For this task, output every entry below exactly and omit the pictures.

## Items from a dataset:
•••••
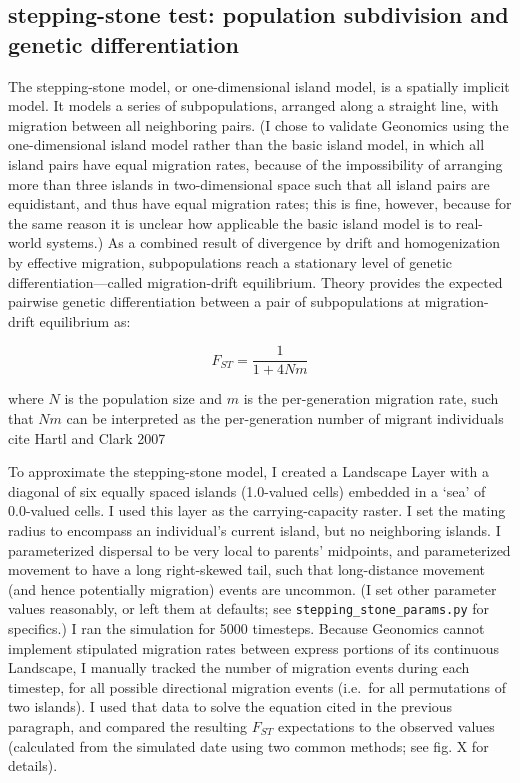 ﻿\documentclass{article}
\begin{document}
\subsection{stepping-stone test: population subdivision and genetic differentiation}
The stepping-stone model, or one-dimensional island model, is a spatially implicit model.
It models a series of subpopulations, arranged along a straight line,
with migration between all neighboring pairs. (I chose to validate Geonomics using
the one-dimensional island model rather than the basic island model, in which all
island pairs have equal migration rates, because of the impossibility of arranging
more than three islands in two-dimensional space such that all island pairs are
equidistant, and thus have equal migration rates; this is fine, however, because for
the same reason it is unclear how applicable the basic island model is to real-world
systems.) As a combined result of divergence by drift and homogenization
by effective migration, subpopulations reach a stationary level 
of genetic differentiation---called migration-drift equilibrium. 
Theory provides the expected pairwise genetic differentiation
between a pair of subpopulations at migration-drift equilibrium
as:

\begin{equation}
F_{ST} = \frac{1}{1 + 4Nm}
\end{equation}

where $N$ is the population size and $m$ is the per-generation migration rate,
such that $Nm$ can be interpreted as the per-generation number of migrant
individuals {\large cite  Hartl and Clark 2007}

To approximate the stepping-stone model, I created a Landscape Layer with
a diagonal of six equally spaced islands (1.0-valued cells) embedded in 
a `sea' of 0.0-valued cells. I used this layer as the carrying-capacity raster. I set the
mating radius to encompass an individual's current island, but no neighboring islands. I
parameterized dispersal to be very local to parents' midpoints, and
parameterized movement to have a long right-skewed tail, such that long-distance movement
(and hence potentially migration) events are uncommon.
(I set other parameter values reasonably, or left them at defaults; see 
\texttt{stepping\_stone\_params.py} for specifics.) I ran the simulation for 5000 timesteps.
Because Geonomics cannot implement stipulated migration rates between
express portions of its continuous Landscape, I manually tracked the number of
migration events during each timestep, for all possible directional migration events 
(i.e.\ for all permutations of two islands). I used that data to solve the equation cited in the previous paragraph, and compared the resulting $F_{ST}$ expectations to the observed
values (calculated from the simulated date using two common methods;
see fig. X for details).
\end{document}
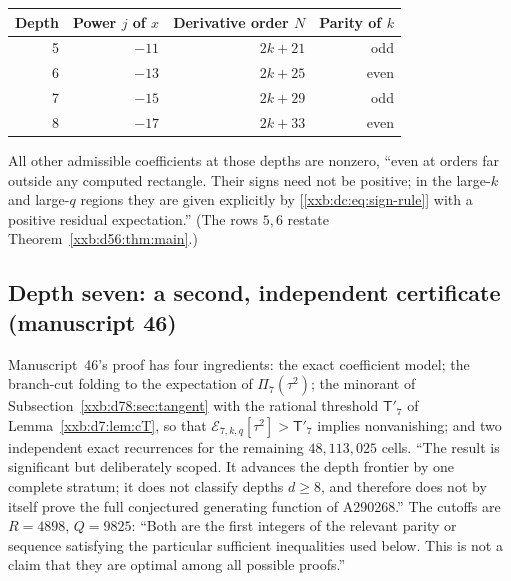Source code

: \documentclass[11pt,a4paper]{article}
\numberwithin{equation}{section}
\theoremstyle{definition}
\theoremstyle{remark}
\theoremstyle{plain}
\begin{document}
\begin{center}
\begin{tabular}{@{}rrrr@{}}
\toprule
Depth & Power $j$ of $x$ & Derivative order $N$ & Parity of $k$\\
\midrule
5 & $-11$ & $2k+21$ & odd\\
6 & $-13$ & $2k+25$ & even\\
7 & $-15$ & $2k+29$ & odd\\
8 & $-17$ & $2k+33$ & even\\
\bottomrule
\end{tabular}
\end{center}
All other admissible coefficients at those depths are nonzero, ``even at
orders far outside any computed rectangle. Their signs need not be positive;
in the large-$k$ and large-$q$ regions they are given explicitly by
[\eqref{xxb:dc:eq:sign-rule}] with a positive residual expectation.''  (The
rows $5,6$ restate Theorem~\ref{xxb:d56:thm:main}.)

\subsection{Depth seven: a second, independent certificate (manuscript 46)}\label{xxb:d7:sec:certificate}

Manuscript~46's proof has four ingredients: the exact coefficient model; the
branch-cut folding to the expectation of $\Pi_7(\tau^2)$; the minorant of
Subsection~\ref{xxb:d78:sec:tangent} with the rational threshold
$\mathsf T'_7$ of Lemma~\ref{xxb:d7:lem:cT}, so that
$\mathcal E_{7,k,q}[\tau^2]>\mathsf T'_7$ implies nonvanishing; and two
independent exact recurrences for the remaining $48{,}113{,}025$ cells.  ``The
result is significant but deliberately scoped.  It advances the depth frontier
by one complete stratum; it does not classify depths $d\geq8$, and therefore
does not by itself prove the full conjectured generating function of
A290268.''  The cutoffs are $R=4898$, $Q=9825$: ``Both are the first integers
of the relevant parity or sequence satisfying the particular sufficient
inequalities used below.  This is not a claim that they are optimal among all
possible proofs.''
\end{document}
•••••
## Solution for this exercise:
 ﻿\documentclass{article}
\begin{document}
\subsection{stepping-stone test: population subdivision and genetic differentiation}
The stepping-stone model, or one-dimensional island model, is a spatially implicit model.
It models a series of subpopulations, arranged along a straight line,
with migration between all neighboring pairs. (I chose to validate Geonomics using
the one-dimensional island model rather than the basic island model, in which all
island pairs have equal migration rates, because of the impossibility of arranging
more than three islands in two-dimensional space such that all island pairs are
equidistant, and thus have equal migration rates; this is fine, however, because for
the same reason it is unclear how applicable the basic island model is to real-world
systems.) As a combined result of divergence by drift and homogenization
by effective migration, subpopulations reach a stationary level 
of genetic differentiation---called migration-drift equilibrium. 
Theory provides the expected pairwise genetic differentiation
between a pair of subpopulations at migration-drift equilibrium
as:

\begin{equation}
F_{ST} = \frac{1}{1 + 4Nm}
\end{equation}

where $N$ is the population size and $m$ is the per-generation migration rate,
such that $Nm$ can be interpreted as the per-generation number of migrant
individuals {\large cite  Hartl and Clark 2007}

To approximate the stepping-stone model, I created a Landscape Layer with
a diagonal of six equally spaced islands (1.0-valued cells) embedded in 
a `sea' of 0.0-valued cells. I used this layer as the carrying-capacity raster. I set the
mating radius to encompass an individual's current island, but no neighboring islands. I
parameterized dispersal to be very local to parents' midpoints, and
parameterized movement to have a long right-skewed tail, such that long-distance movement
(and hence potentially migration) events are uncommon.
(I set other parameter values reasonably, or left them at defaults; see 
\texttt{stepping\_stone\_params.py} for specifics.) I ran the simulation for 5000 timesteps.
Because Geonomics cannot implement stipulated migration rates between
express portions of its continuous Landscape, I manually tracked the number of
migration events during each timestep, for all possible directional migration events 
(i.e.\ for all permutations of two islands). I used that data to solve the equation cited in the previous paragraph, and compared the resulting $F_{ST}$ expectations to the observed
values (calculated from the simulated date using two common methods;
see fig. X for details).
\end{document}
Source code

: \documentclass[11pt,a4paper]{article}
\numberwithin{equation}{section}
\theoremstyle{definition}
\theoremstyle{remark}
\theoremstyle{plain}
\begin{document}
\begin{center}
\begin{tabular}{@{}rrrr@{}}
\toprule
Depth & Power $j$ of $x$ & Derivative order $N$ & Parity of $k$\\
\midrule
5 & $-11$ & $2k+21$ & odd\\
6 & $-13$ & $2k+25$ & even\\
7 & $-15$ & $2k+29$ & odd\\
8 & $-17$ & $2k+33$ & even\\
\bottomrule
\end{tabular}
\end{center}
All other admissible coefficients at those depths are nonzero, ``even at
orders far outside any computed rectangle. Their signs need not be positive;
in the large-$k$ and large-$q$ regions they are given explicitly by
[\eqref{xxb:dc:eq:sign-rule}] with a positive residual expectation.''  (The
rows $5,6$ restate Theorem~\ref{xxb:d56:thm:main}.)

\subsection{Depth seven: a second, independent certificate (manuscript 46)}\label{xxb:d7:sec:certificate}

Manuscript~46's proof has four ingredients: the exact coefficient model; the
branch-cut folding to the expectation of $\Pi_7(\tau^2)$; the minorant of
Subsection~\ref{xxb:d78:sec:tangent} with the rational threshold
$\mathsf T'_7$ of Lemma~\ref{xxb:d7:lem:cT}, so that
$\mathcal E_{7,k,q}[\tau^2]>\mathsf T'_7$ implies nonvanishing; and two
independent exact recurrences for the remaining $48{,}113{,}025$ cells.  ``The
result is significant but deliberately scoped.  It advances the depth frontier
by one complete stratum; it does not classify depths $d\geq8$, and therefore
does not by itself prove the full conjectured generating function of
A290268.''  The cutoffs are $R=4898$, $Q=9825$: ``Both are the first integers
of the relevant parity or sequence satisfying the particular sufficient
inequalities used below.  This is not a claim that they are optimal among all
possible proofs.''
\end{document}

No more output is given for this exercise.